Previously we've discussed the three main priorities when trying to use the optimal settings for an FEA solver.
- Get off the hard drive
- DMP until you run out of RAM
- SMP until you run out of processors
We also discussed an analogy that we will continue to make use of.  Essentially, solving an FEA solution is analogous to sorting a deck of cards on a table.  In this analogy, SMP is equivalent to using the same amount of table space (table space being equivalent to memory), but using more people to help sort, with people being equivalent processors.  DMP, on the other hand, involves breaking up the table space into seperate parts, either on one table or on a separate table in a different room.
So given what we now know, how do we accomplish the optimal use of computer resources using specific commercial FEA software?

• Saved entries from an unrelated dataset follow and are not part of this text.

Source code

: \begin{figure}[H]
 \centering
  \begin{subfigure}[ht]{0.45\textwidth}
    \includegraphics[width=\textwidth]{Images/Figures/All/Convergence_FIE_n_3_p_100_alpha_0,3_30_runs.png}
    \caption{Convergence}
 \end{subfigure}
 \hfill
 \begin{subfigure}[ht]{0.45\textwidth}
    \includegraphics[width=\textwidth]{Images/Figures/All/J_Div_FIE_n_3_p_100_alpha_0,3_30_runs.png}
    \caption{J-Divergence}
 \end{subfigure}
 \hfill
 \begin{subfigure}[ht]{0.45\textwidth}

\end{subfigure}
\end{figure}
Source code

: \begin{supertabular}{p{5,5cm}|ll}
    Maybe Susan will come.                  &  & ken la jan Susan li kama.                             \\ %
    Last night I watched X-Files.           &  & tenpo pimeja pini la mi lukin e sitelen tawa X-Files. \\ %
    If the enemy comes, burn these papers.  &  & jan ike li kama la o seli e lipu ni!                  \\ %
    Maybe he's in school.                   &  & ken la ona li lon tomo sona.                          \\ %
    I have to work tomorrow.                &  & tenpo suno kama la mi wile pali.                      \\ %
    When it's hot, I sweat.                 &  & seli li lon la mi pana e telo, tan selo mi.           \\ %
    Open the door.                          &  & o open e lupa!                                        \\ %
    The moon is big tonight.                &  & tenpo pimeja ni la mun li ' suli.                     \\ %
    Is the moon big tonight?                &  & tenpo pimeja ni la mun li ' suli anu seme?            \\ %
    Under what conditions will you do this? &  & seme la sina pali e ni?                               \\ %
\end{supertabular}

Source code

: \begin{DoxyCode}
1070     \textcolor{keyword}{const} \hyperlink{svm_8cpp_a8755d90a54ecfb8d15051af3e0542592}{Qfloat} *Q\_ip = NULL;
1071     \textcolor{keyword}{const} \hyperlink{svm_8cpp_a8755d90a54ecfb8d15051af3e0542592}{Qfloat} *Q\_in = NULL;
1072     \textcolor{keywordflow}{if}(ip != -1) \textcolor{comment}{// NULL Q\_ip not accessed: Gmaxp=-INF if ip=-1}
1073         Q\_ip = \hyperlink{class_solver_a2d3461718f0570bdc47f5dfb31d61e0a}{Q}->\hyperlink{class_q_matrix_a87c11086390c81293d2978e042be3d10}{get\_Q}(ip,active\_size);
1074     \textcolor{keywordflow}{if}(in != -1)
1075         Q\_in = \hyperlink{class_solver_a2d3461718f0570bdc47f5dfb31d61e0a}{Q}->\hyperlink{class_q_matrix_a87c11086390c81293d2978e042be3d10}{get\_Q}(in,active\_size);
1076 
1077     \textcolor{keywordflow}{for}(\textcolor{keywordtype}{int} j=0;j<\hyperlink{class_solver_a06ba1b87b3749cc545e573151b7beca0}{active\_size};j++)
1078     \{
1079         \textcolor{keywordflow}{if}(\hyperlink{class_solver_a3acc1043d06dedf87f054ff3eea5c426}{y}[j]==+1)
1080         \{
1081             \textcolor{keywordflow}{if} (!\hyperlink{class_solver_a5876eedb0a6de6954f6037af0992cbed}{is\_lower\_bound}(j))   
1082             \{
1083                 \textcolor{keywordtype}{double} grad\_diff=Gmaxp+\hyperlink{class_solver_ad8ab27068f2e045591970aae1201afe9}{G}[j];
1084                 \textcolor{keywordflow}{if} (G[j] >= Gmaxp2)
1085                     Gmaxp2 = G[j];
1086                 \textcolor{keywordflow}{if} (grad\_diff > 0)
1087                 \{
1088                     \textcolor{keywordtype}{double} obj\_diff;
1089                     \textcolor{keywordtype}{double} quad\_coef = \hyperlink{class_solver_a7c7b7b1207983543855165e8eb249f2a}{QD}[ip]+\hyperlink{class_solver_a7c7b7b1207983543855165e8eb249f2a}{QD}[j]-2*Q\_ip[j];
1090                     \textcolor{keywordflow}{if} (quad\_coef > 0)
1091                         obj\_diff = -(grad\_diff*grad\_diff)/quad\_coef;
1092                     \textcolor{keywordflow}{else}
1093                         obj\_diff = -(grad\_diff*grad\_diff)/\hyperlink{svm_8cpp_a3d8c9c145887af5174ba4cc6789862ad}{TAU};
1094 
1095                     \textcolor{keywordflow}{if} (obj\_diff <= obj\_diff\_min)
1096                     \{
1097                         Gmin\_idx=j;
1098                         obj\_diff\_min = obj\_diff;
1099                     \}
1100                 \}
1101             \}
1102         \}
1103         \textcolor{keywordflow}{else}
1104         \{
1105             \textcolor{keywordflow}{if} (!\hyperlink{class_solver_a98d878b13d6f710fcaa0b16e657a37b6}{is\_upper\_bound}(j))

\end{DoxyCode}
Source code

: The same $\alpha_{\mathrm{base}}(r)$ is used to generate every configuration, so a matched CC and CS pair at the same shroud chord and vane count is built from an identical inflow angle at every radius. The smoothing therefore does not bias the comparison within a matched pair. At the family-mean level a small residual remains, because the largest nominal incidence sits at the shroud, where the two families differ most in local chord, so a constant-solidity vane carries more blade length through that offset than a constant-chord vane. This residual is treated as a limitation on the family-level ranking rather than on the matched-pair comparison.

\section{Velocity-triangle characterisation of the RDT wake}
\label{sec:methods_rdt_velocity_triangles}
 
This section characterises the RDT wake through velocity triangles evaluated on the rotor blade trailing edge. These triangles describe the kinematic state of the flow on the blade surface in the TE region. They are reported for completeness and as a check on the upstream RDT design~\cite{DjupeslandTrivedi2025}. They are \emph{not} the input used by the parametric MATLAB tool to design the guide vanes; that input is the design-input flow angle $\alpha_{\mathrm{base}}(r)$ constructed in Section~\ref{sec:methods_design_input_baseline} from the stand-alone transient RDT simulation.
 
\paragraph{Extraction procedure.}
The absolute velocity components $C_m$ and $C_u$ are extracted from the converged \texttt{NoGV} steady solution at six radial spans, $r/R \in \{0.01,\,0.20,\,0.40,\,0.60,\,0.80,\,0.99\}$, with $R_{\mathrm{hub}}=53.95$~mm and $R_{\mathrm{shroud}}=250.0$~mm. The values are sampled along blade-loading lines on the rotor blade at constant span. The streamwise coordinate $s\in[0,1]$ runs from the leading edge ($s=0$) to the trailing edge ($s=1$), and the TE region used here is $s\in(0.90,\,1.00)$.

A Note on system limitations
The following blog post assumes a user is already knowledgeable about the limits of the system they are running their FEA simulations on.  Techniques for checking available system resources vary considerably between windows and Unix/Linux based environments, and identical hardware may have different limitations based on 32-bit vs. 64-bit operating system limits, among other things.  I plan to cover this topic in more detail in a later post.
ABAQUS 
Of the three codes I typically cover, Abaqus is the easiest to properly configure for speed.  All Abaqus needs to know is how much memory is free on a computer, how many processors are free on a computer, and what machines it can use.  There is almost nothing else to set.
To begin, start by doing a datacheck.  Assuming you know how much memory and how many cpus are in your computer or server, and that you know how to execute using the command line, start with the command:
abq6101.bat memory="1 gb" datacheck job=jobfile.inp
 note that abq6101.bat is what I use on my local machine.  On linux servers it will typically be /opt/abaqus/Commands/abq61... depending on version.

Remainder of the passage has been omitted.